J’ai dénoncé en vain cette pratique. On confie la tâche de caviarder des documents à quelqu’un qui n’a pas une connaissance approfondie du dossier. En procédant ainsi, on adjoint au chercheur un « assistant » qui ne connaît rien de son sujet de recherche ni du but qu’il poursuit. Qu’arriverait-il si cet « assistant » omettait de masquer certains renseignements privilégiés? BAnQ ne m’a pas fait signer un engagement de confidentialité. Quelle responsabilité aurais-je encourue en utilisant des renseignements privilégiés que mon « assistant » aurait omis de masquer, soit par ignorance soit par inattention?
Dans sa décision concernant le dossier de police, le Commissaire reconnaît que je suis avocat et écrivain, mais il ne croit pas que mes travaux soient visés par l’exception prévue à la loi. Le Commissaire met même en doute mon intégrité. Je cite un extrait de sa décision du 9 janvier 2009 : Or, comment le demandeur pourra-t-il faire la lumière sur les circonstances de l’affaire Coffin sans révéler les renseignements personnels dont il apprendrait l’existence dans ces documents, alors que le but avoué de sa demande vise précisément à confronter ou comparer les versions, les déclarations et les preuves déposées ou obtenues?

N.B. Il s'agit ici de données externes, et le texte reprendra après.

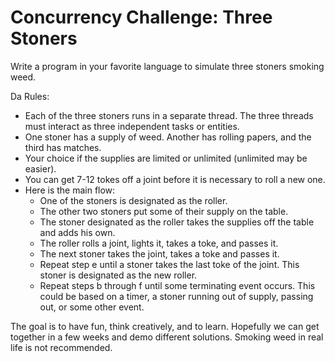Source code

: Concurrency Challenge:  Three Stoners
===============

Write a program in your favorite language to simulate three stoners smoking
 weed.

Da Rules:

- Each of the three stoners runs in a separate thread.  The three threads must interact as
 three independent tasks or entities.
- One stoner has a supply of weed.  Another has rolling papers, and the third has matches.
- Your choice if the supplies are limited or unlimited (unlimited may be easier).
- You can get 7-12 tokes off a joint before it is necessary to roll a new one.
- Here is the main flow:
  - One of the stoners is designated as the roller.
  - The other two stoners put some of their supply on the table.
  - The stoner designated as the roller takes the supplies off the table and adds his own.
  - The roller rolls a joint, lights it, takes a toke, and passes it.
  - The next stoner takes the joint, takes a toke and passes it.
  - Repeat step e until a stoner takes the last toke of the joint.  This stoner is designated as the new roller.
  - Repeat steps b through f until some terminating event occurs.  This could be based on a timer, a stoner running out of supply, passing out, or some other event.

The goal is to have fun, think creatively, and to learn.  Hopefully we
 can get together in a few weeks and demo different solutions.  Smoking weed in real life is not recommended.
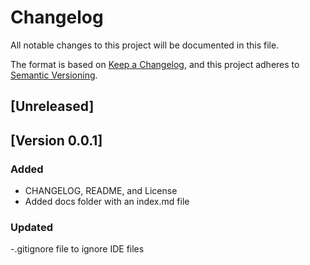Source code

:# Changelog
All notable changes to this project will be documented in this file.

The format is based on [Keep a Changelog](https://keepachangelog.com/en/1.0.0/),
and this project adheres to [Semantic Versioning](https://semver.org/spec/v2.0.0.html).

## [Unreleased]

## [Version 0.0.1]
### Added
- CHANGELOG, README, and License
- Added docs folder with an index.md file

### Updated
-.gitignore file to ignore IDE files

Le Commissaire Jean Chartier manifeste beaucoup de méfiance dans ses propos. Il semble bien que je ne puisse pas juger moi-même ce que la loi et le gros bon sens me permettraient de rendre public. Et pourtant, on m’a fait prêter serment en devenant avocat de soutenir notre système judiciaire. Et on a fait de moi un officier de justice. Selon la Loi sur le Barreau, j’exerce une fonction publique auprès du tribunal et collabore à l’administration de la justice. En outre, mon code de déontologie m’oblige à servir la justice, à soutenir l’autorité des tribunaux et à ne pas agir de façon à porter préjudice à l’administration de la justice. Tout cela sous peine d’outrage au tribunal et de sanctions disciplinaires.

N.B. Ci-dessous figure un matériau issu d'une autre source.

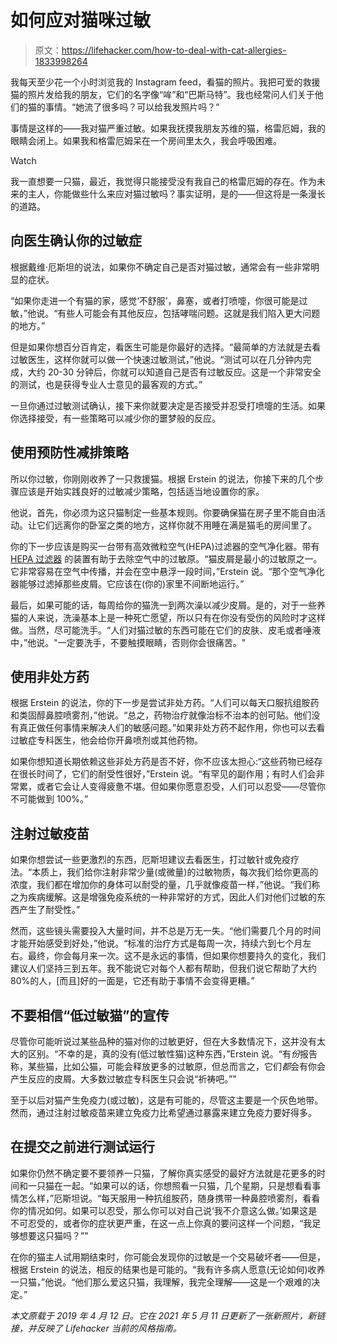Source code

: # 如何应对猫咪过敏

> 原文：<https://lifehacker.com/how-to-deal-with-cat-allergies-1833998264>

我每天至少花一个小时浏览我的 Instagram feed，看猫的照片。我把可爱的救援猫的照片发给我的朋友，它们的名字像“哞”和“巴斯马特”。我也经常问人们关于他们的猫的事情。“她流了很多吗？可以给我发照片吗？”

事情是这样的——我对猫严重过敏。如果我抚摸我朋友苏维的猫，格雷厄姆，我的眼睛会闭上。如果我和格雷厄姆呆在一个房间里太久，我会呼吸困难。

Watch

我一直想要一只猫，最近，我觉得只能接受没有我自己的格雷厄姆的存在。作为未来的主人，你能做些什么来应对猫过敏吗？事实证明，是的——但这将是一条漫长的道路。

## **向医生确认你的过敏症**

根据戴维·厄斯坦的说法，如果你不确定自己是否对猫过敏，通常会有一些非常明显的症状。

“如果你走进一个有猫的家，感觉‘不舒服’，鼻塞，或者打喷嚏，你很可能是过敏，”他说。“有些人可能会有其他反应，包括哮喘问题。这就是我们陷入更大问题的地方。”

但是如果你想百分百肯定，看医生可能是你最好的选择。“最简单的方法就是去看过敏医生，这样你就可以做一个快速过敏测试，”他说。“测试可以在几分钟内完成，大约 20-30 分钟后，你就可以知道自己是否有过敏反应。这是一个非常安全的测试，也是获得专业人士意见的最客观的方式。”

一旦你通过过敏测试确认，接下来你就要决定是否接受并忍受打喷嚏的生活。如果你选择接受，有一些策略可以减少你的噩梦般的反应。

## **使用预防性减排策略**

所以你过敏，你刚刚收养了一只救援猫。根据 Erstein 的说法，你接下来的几个步骤应该是开始实践良好的过敏减少策略，包括适当地设置你的家。

他说，首先，你必须为这只猫制定一些基本规则。你要确保猫在房子里不能自由活动。让它们远离你的卧室之类的地方，这样你就不用睡在满是猫毛的房间里了。

你的下一步应该是购买一台带有高效微粒空气(HEPA)过滤器的空气净化器。带有 [HEPA 过滤器](http://nymag.com/strategist/article/best-air-purifiers-for-allergies.html) 的装置有助于去除空气中的过敏原。“猫皮屑是最小的过敏原之一。它非常容易在空气中传播，并会在空中悬浮一段时间，”Erstein 说。“那个空气净化器能够过滤掉那些皮屑。它应该在(你的)家里不间断地运行。”

最后，如果可能的话，每周给你的猫洗一到两次澡以减少皮屑。是的，对于一些养猫的人来说，洗澡基本上是一种死亡愿望，所以只有在你没有受伤的风险时才这样做。当然，尽可能洗手。“人们对猫过敏的东西可能在它们的皮肤、皮毛或者唾液中，”他说。"一定要洗手，不要触摸眼睛，否则你会很痛苦。"

## **使用非处方药**

根据 Erstein 的说法，你的下一步是尝试非处方药。“人们可以每天口服抗组胺药和类固醇鼻腔喷雾剂，”他说。“总之，药物治疗就像治标不治本的创可贴。他们没有真正做任何事情来解决人们的敏感问题。”如果非处方药不起作用，你也可以去看过敏症专科医生，他会给你开鼻喷剂或其他药物。

如果你想知道长期依赖这些非处方药是否不好，你不应该太担心:“这些药物已经存在很长时间了，它们的耐受性很好，”Erstein 说。“有罕见的副作用；有时人们会非常累，或者它会让人变得疲惫不堪。但如果你愿意忍受，人们可以忍受——尽管你不可能做到 100%。”

## **注射过敏疫苗**

如果你想尝试一些更激烈的东西，厄斯坦建议去看医生，打过敏针或免疫疗法。“本质上，我们给你注射非常少量(或微量)的过敏物质，每次我们给你更高的浓度，我们都在增加你的身体可以耐受的量，几乎就像疫苗一样，”他说。“我们称之为疾病缓解。这是增强免疫系统的一种非常好的方式，因此人们对他们过敏的东西产生了耐受性。”

然而，这些镜头需要投入大量时间，并不总是万无一失。“他们需要几个月的时间才能开始感受到好处，”他说。“标准的治疗方式是每周一次，持续六到七个月左右。最终，你会每月来一次。这不是永远的事情，但如果你想要持久的变化，我们建议人们坚持三到五年。我不能说它对每个人都有帮助，但我们说它帮助了大约 80%的人，[而且]好的一面是，它还有助于事情不会变得更糟。”

## **不要相信“低过敏猫”的宣传**

尽管你可能听说过某些品种的猫对你的过敏更好，但在大多数情况下，这并没有太大的区别。“不幸的是，真的没有(低过敏性猫)这种东西，”Erstein 说。“有*份*报告称，某些猫，比如公猫，可能会释放更多的过敏原，但总而言之，它们*都*会有你会产生反应的皮屑。大多数过敏症专科医生只会说“祈祷吧。”"

至于以后对猫产生免疫力(或过敏)，这是有可能的，尽管这主要是一个灰色地带。然而，通过注射过敏疫苗来建立免疫力比希望通过暴露来建立免疫力要好得多。

## **在提交**之前进行测试运行

如果你仍然不确定要不要领养一只猫，了解你真实感受的最好方法就是花更多的时间和一只猫在一起。“如果可以的话，你想照看一只猫，几个星期，只是想看看事情怎么样，”厄斯坦说。“每天服用一种抗组胺药，随身携带一种鼻腔喷雾剂，看看你的情况如何。如果可以忍受，那么你可以对自己说‘我不介意这么做。’如果这是不可忍受的，或者你的症状更严重，在这一点上你真的要问这样一个问题，“我足够想要这只猫吗？”"

在你的猫主人试用期结束时，你可能会发现你的过敏是一个交易破坏者——但是，根据 Erstein 的说法，相反的结果也是可能的。“我有许多病人愿意(无论如何)收养一只猫，”他说。“他们那么爱这只猫，我理解，我完全理解——这是一个艰难的决定。”

*本文原载于 2019 年 4 月 12 日。它在 2021 年 5 月 11 日更新了一张新照片，新链接，并反映了 Lifehacker 当前的风格指南。*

Je n’ai pas interjeté appel. On m’a eu à l’usure, dit-on communément. Mais il n’en demeure pas moins qu’en promulguant ce deuxième paragraphe de l’article 19, le législateur visait à exercer un contrôle sur l’accès à ces documents et non à l’interdire.

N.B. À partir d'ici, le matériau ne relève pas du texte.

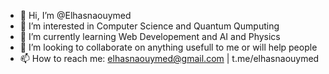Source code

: - 👋 Hi, I’m @Elhasnaouymed
- 👀 I’m interested in Computer Science and Quantum Qumputing
- 🌱 I’m currently learning Web Developement and AI and Physics
- 💞️ I’m looking to collaborate on anything usefull to me or will help people
- 📫 How to reach me: elhasnaouymed@gmail.com | t.me/elhasnaouymed

<!---
Elhasnaouymed/Elhasnaouymed is a ✨ special ✨ repository because its `README.md` (this file) appears on your GitHub profile.
You can click the Preview link to take a look at your changes.
--->
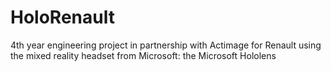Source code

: # HoloRenault
4th year engineering project in partnership with Actimage for Renault using the mixed reality headset from Microsoft: the Microsoft Hololens
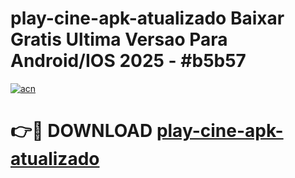 # play-cine-apk-atualizado Baixar Gratis Ultima Versao Para Android/IOS 2025 - #b5b57

[![acn](https://github.com/user-attachments/assets/0f9c940e-d8b0-45ae-aac7-cd30a18b3e1c)](https://app.mediaupload.pro/?title=play-cine-apk-atualizado&ref=5P)

# 👉🔴 DOWNLOAD [play-cine-apk-atualizado](https://app.mediaupload.pro/?title=play-cine-apk-atualizado&ref=5P)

Nul doute que, en créant une Commission royale d’enquête, le législateur a voulu faire toute la lumière sur l’affaire Coffin. Mais en refusant, sans discernement, l’accès aux témoignages rendus à huis clos, BAnQ laisse persister des doutes sur le bien-fondé des conclusions de la Commission Brossard. Le législateur détruirait-il avec une loi ce qu’il cherche à réaliser par une autre?
d) La Loi sur les archives
Dans sa Loi sur les archives, le législateur interdit la consultation de certains documents, mais il n’en a pas fait une interdiction absolue. S’il l’avait fait, il serait allé à l’encontre du but qu’il poursuivait : rendre l’information accessible au public. C’est évidemment pour cette raison qu’il a prévu une exception à sa loi. Ainsi, des documents peuvent être communiqués, avant l’expiration des délais prévus, à une personne, à des fins de recherche.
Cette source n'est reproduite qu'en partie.